§ Task to complete: Repeat every entry in the listing below, exactly.

◇ ◇ ◇

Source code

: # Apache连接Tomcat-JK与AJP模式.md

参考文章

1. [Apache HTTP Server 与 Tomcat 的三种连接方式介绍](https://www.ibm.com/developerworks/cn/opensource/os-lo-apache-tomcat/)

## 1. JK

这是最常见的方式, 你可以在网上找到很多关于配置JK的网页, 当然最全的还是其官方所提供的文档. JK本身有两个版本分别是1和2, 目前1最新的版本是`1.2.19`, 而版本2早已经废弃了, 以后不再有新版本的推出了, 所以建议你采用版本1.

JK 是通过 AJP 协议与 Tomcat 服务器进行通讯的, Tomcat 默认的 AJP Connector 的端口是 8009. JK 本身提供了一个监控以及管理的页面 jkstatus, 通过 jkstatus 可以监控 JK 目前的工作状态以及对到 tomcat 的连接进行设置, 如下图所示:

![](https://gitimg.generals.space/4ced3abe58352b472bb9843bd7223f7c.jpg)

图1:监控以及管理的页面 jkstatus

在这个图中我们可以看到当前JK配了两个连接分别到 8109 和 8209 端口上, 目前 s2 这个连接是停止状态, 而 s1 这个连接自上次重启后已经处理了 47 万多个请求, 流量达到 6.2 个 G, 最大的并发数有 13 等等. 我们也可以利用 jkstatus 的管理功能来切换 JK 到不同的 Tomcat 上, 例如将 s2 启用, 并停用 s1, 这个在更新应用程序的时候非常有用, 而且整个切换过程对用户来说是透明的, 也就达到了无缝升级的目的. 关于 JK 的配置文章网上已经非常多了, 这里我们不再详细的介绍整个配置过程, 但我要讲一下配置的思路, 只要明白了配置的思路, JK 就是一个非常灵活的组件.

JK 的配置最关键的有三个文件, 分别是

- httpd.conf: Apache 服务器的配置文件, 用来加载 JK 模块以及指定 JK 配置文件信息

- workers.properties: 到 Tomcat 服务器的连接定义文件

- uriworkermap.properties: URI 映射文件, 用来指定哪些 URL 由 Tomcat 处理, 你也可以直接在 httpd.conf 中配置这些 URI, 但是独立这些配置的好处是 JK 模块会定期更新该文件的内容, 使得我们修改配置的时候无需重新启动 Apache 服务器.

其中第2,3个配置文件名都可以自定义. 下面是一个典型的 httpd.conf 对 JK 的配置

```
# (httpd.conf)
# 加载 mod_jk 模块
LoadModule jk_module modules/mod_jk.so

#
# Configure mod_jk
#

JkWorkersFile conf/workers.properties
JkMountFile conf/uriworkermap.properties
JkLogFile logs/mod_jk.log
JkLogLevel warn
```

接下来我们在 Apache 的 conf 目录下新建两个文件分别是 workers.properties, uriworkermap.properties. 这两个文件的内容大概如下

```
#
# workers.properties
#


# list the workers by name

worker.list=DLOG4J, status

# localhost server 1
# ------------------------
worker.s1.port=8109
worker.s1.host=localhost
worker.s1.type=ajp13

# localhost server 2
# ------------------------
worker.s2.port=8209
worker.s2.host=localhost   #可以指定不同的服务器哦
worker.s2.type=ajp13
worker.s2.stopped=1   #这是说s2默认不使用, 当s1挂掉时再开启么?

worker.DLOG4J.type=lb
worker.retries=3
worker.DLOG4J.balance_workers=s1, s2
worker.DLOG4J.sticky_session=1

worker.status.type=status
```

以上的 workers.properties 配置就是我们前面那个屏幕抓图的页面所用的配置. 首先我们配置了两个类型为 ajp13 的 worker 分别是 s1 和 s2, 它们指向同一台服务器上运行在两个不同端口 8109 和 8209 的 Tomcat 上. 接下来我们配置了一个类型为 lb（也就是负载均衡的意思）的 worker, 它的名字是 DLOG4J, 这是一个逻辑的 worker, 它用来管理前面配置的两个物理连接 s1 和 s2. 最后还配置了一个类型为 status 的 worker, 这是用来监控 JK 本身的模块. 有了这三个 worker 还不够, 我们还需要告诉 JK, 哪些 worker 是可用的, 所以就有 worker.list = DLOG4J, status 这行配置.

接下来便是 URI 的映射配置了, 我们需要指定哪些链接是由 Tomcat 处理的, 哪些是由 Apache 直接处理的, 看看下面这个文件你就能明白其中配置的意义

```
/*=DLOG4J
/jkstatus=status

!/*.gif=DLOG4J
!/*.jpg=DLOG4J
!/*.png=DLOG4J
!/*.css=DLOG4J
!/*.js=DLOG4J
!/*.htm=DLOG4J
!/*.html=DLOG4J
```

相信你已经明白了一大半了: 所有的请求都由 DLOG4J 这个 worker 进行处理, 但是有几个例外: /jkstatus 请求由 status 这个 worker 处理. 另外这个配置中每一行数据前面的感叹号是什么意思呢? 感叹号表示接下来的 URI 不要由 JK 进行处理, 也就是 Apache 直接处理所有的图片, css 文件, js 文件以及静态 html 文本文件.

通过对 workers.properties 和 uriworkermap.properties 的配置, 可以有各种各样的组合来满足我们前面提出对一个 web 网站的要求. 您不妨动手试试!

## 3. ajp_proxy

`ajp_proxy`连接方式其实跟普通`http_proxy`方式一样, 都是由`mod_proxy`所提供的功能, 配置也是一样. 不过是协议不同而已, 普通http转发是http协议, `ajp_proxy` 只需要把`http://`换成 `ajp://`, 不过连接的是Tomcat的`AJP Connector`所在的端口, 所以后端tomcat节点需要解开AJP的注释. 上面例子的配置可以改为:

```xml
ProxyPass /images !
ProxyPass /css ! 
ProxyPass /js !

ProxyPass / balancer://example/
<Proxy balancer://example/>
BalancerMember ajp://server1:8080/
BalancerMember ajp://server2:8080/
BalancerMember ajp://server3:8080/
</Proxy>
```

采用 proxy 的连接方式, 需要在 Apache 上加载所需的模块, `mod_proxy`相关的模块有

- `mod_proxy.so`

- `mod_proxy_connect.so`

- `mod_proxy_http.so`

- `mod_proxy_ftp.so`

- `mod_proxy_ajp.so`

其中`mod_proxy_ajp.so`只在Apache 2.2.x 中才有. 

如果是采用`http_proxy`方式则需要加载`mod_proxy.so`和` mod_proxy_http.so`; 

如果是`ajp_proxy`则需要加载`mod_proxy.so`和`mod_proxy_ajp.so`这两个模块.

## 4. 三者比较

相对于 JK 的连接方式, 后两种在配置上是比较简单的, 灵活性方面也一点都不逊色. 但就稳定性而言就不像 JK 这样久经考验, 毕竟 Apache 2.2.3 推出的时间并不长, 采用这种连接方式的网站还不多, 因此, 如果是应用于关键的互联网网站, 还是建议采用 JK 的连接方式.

◇ ◇ ◇

§ Task output:
Source code

: # Apache连接Tomcat-JK与AJP模式.md

参考文章

1. [Apache HTTP Server 与 Tomcat 的三种连接方式介绍](https://www.ibm.com/developerworks/cn/opensource/os-lo-apache-tomcat/)

## 1. JK

这是最常见的方式, 你可以在网上找到很多关于配置JK的网页, 当然最全的还是其官方所提供的文档. JK本身有两个版本分别是1和2, 目前1最新的版本是`1.2.19`, 而版本2早已经废弃了, 以后不再有新版本的推出了, 所以建议你采用版本1.

JK 是通过 AJP 协议与 Tomcat 服务器进行通讯的, Tomcat 默认的 AJP Connector 的端口是 8009. JK 本身提供了一个监控以及管理的页面 jkstatus, 通过 jkstatus 可以监控 JK 目前的工作状态以及对到 tomcat 的连接进行设置, 如下图所示:

![](https://gitimg.generals.space/4ced3abe58352b472bb9843bd7223f7c.jpg)

图1:监控以及管理的页面 jkstatus

在这个图中我们可以看到当前JK配了两个连接分别到 8109 和 8209 端口上, 目前 s2 这个连接是停止状态, 而 s1 这个连接自上次重启后已经处理了 47 万多个请求, 流量达到 6.2 个 G, 最大的并发数有 13 等等. 我们也可以利用 jkstatus 的管理功能来切换 JK 到不同的 Tomcat 上, 例如将 s2 启用, 并停用 s1, 这个在更新应用程序的时候非常有用, 而且整个切换过程对用户来说是透明的, 也就达到了无缝升级的目的. 关于 JK 的配置文章网上已经非常多了, 这里我们不再详细的介绍整个配置过程, 但我要讲一下配置的思路, 只要明白了配置的思路, JK 就是一个非常灵活的组件.

JK 的配置最关键的有三个文件, 分别是

- httpd.conf: Apache 服务器的配置文件, 用来加载 JK 模块以及指定 JK 配置文件信息

- workers.properties: 到 Tomcat 服务器的连接定义文件

- uriworkermap.properties: URI 映射文件, 用来指定哪些 URL 由 Tomcat 处理, 你也可以直接在 httpd.conf 中配置这些 URI, 但是独立这些配置的好处是 JK 模块会定期更新该文件的内容, 使得我们修改配置的时候无需重新启动 Apache 服务器.

其中第2,3个配置文件名都可以自定义. 下面是一个典型的 httpd.conf 对 JK 的配置

```
# (httpd.conf)
# 加载 mod_jk 模块
LoadModule jk_module modules/mod_jk.so

#
# Configure mod_jk
#

JkWorkersFile conf/workers.properties
JkMountFile conf/uriworkermap.properties
JkLogFile logs/mod_jk.log
JkLogLevel warn
```

接下来我们在 Apache 的 conf 目录下新建两个文件分别是 workers.properties, uriworkermap.properties. 这两个文件的内容大概如下

```
#
# workers.properties
#


# list the workers by name

worker.list=DLOG4J, status

# localhost server 1
# ------------------------
worker.s1.port=8109
worker.s1.host=localhost
worker.s1.type=ajp13

# localhost server 2
# ------------------------
worker.s2.port=8209
worker.s2.host=localhost   #可以指定不同的服务器哦
worker.s2.type=ajp13
worker.s2.stopped=1   #这是说s2默认不使用, 当s1挂掉时再开启么?

worker.DLOG4J.type=lb
worker.retries=3
worker.DLOG4J.balance_workers=s1, s2
worker.DLOG4J.sticky_session=1

worker.status.type=status
```

以上的 workers.properties 配置就是我们前面那个屏幕抓图的页面所用的配置. 首先我们配置了两个类型为 ajp13 的 worker 分别是 s1 和 s2, 它们指向同一台服务器上运行在两个不同端口 8109 和 8209 的 Tomcat 上. 接下来我们配置了一个类型为 lb（也就是负载均衡的意思）的 worker, 它的名字是 DLOG4J, 这是一个逻辑的 worker, 它用来管理前面配置的两个物理连接 s1 和 s2. 最后还配置了一个类型为 status 的 worker, 这是用来监控 JK 本身的模块. 有了这三个 worker 还不够, 我们还需要告诉 JK, 哪些 worker 是可用的, 所以就有 worker.list = DLOG4J, status 这行配置.

接下来便是 URI 的映射配置了, 我们需要指定哪些链接是由 Tomcat 处理的, 哪些是由 Apache 直接处理的, 看看下面这个文件你就能明白其中配置的意义

```
/*=DLOG4J
/jkstatus=status

!/*.gif=DLOG4J
!/*.jpg=DLOG4J
!/*.png=DLOG4J
!/*.css=DLOG4J
!/*.js=DLOG4J
!/*.htm=DLOG4J
!/*.html=DLOG4J
```

相信你已经明白了一大半了: 所有的请求都由 DLOG4J 这个 worker 进行处理, 但是有几个例外: /jkstatus 请求由 status 这个 worker 处理. 另外这个配置中每一行数据前面的感叹号是什么意思呢? 感叹号表示接下来的 URI 不要由 JK 进行处理, 也就是 Apache 直接处理所有的图片, css 文件, js 文件以及静态 html 文本文件.

通过对 workers.properties 和 uriworkermap.properties 的配置, 可以有各种各样的组合来满足我们前面提出对一个 web 网站的要求. 您不妨动手试试!

## 3. ajp_proxy

`ajp_proxy`连接方式其实跟普通`http_proxy`方式一样, 都是由`mod_proxy`所提供的功能, 配置也是一样. 不过是协议不同而已, 普通http转发是http协议, `ajp_proxy` 只需要把`http://`换成 `ajp://`, 不过连接的是Tomcat的`AJP Connector`所在的端口, 所以后端tomcat节点需要解开AJP的注释. 上面例子的配置可以改为:

```xml
ProxyPass /images !
ProxyPass /css ! 
ProxyPass /js !

ProxyPass / balancer://example/
<Proxy balancer://example/>
BalancerMember ajp://server1:8080/
BalancerMember ajp://server2:8080/
BalancerMember ajp://server3:8080/
</Proxy>
```

采用 proxy 的连接方式, 需要在 Apache 上加载所需的模块, `mod_proxy`相关的模块有

- `mod_proxy.so`

- `mod_proxy_connect.so`

- `mod_proxy_http.so`

- `mod_proxy_ftp.so`

- `mod_proxy_ajp.so`

其中`mod_proxy_ajp.so`只在Apache 2.2.x 中才有. 

如果是采用`http_proxy`方式则需要加载`mod_proxy.so`和` mod_proxy_http.so`; 

如果是`ajp_proxy`则需要加载`mod_proxy.so`和`mod_proxy_ajp.so`这两个模块.

## 4. 三者比较

相对于 JK 的连接方式, 后两种在配置上是比较简单的, 灵活性方面也一点都不逊色. 但就稳定性而言就不像 JK 这样久经考验, 毕竟 Apache 2.2.3 推出的时间并不长, 采用这种连接方式的网站还不多, 因此, 如果是应用于关键的互联网网站, 还是建议采用 JK 的连接方式.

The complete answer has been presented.